#### Task directions:
Copy every line of the data exactly, leaving nothing out.
Information shown section start
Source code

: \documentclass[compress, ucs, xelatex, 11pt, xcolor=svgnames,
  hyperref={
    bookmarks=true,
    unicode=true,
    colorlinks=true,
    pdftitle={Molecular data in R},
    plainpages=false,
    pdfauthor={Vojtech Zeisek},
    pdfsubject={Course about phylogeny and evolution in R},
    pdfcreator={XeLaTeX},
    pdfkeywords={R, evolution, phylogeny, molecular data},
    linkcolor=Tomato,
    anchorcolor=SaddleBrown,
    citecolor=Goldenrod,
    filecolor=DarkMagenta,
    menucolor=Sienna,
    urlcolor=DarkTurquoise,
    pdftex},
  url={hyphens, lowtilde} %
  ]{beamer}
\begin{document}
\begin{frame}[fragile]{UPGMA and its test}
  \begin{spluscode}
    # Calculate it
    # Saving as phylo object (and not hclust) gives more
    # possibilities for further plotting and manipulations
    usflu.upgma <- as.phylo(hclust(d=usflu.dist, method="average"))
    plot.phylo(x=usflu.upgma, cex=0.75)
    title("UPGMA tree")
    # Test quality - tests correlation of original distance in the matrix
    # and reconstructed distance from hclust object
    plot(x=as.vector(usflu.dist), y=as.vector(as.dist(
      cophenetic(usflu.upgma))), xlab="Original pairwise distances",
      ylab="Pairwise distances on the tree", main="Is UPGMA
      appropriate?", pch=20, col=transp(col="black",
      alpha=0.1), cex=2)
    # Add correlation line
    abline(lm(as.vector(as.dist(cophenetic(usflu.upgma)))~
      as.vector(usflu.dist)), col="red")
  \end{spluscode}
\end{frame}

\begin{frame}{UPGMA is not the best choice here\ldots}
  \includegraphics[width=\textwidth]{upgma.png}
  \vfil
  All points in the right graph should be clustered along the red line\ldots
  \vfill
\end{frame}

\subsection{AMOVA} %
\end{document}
Information shown section end
#### Task result:
Source code

: \documentclass[compress, ucs, xelatex, 11pt, xcolor=svgnames,
  hyperref={
    bookmarks=true,
    unicode=true,
    colorlinks=true,
    pdftitle={Molecular data in R},
    plainpages=false,
    pdfauthor={Vojtech Zeisek},
    pdfsubject={Course about phylogeny and evolution in R},
    pdfcreator={XeLaTeX},
    pdfkeywords={R, evolution, phylogeny, molecular data},
    linkcolor=Tomato,
    anchorcolor=SaddleBrown,
    citecolor=Goldenrod,
    filecolor=DarkMagenta,
    menucolor=Sienna,
    urlcolor=DarkTurquoise,
    pdftex},
  url={hyphens, lowtilde} %
  ]{beamer}
\begin{document}
\begin{frame}[fragile]{UPGMA and its test}
  \begin{spluscode}
    # Calculate it
    # Saving as phylo object (and not hclust) gives more
    # possibilities for further plotting and manipulations
    usflu.upgma <- as.phylo(hclust(d=usflu.dist, method="average"))
    plot.phylo(x=usflu.upgma, cex=0.75)
    title("UPGMA tree")
    # Test quality - tests correlation of original distance in the matrix
    # and reconstructed distance from hclust object
    plot(x=as.vector(usflu.dist), y=as.vector(as.dist(
      cophenetic(usflu.upgma))), xlab="Original pairwise distances",
      ylab="Pairwise distances on the tree", main="Is UPGMA
      appropriate?", pch=20, col=transp(col="black",
      alpha=0.1), cex=2)
    # Add correlation line
    abline(lm(as.vector(as.dist(cophenetic(usflu.upgma)))~
      as.vector(usflu.dist)), col="red")
  \end{spluscode}
\end{frame}

\begin{frame}{UPGMA is not the best choice here\ldots}
  \includegraphics[width=\textwidth]{upgma.png}
  \vfil
  All points in the right graph should be clustered along the red line\ldots
  \vfill
\end{frame}

\subsection{AMOVA} %
\end{document}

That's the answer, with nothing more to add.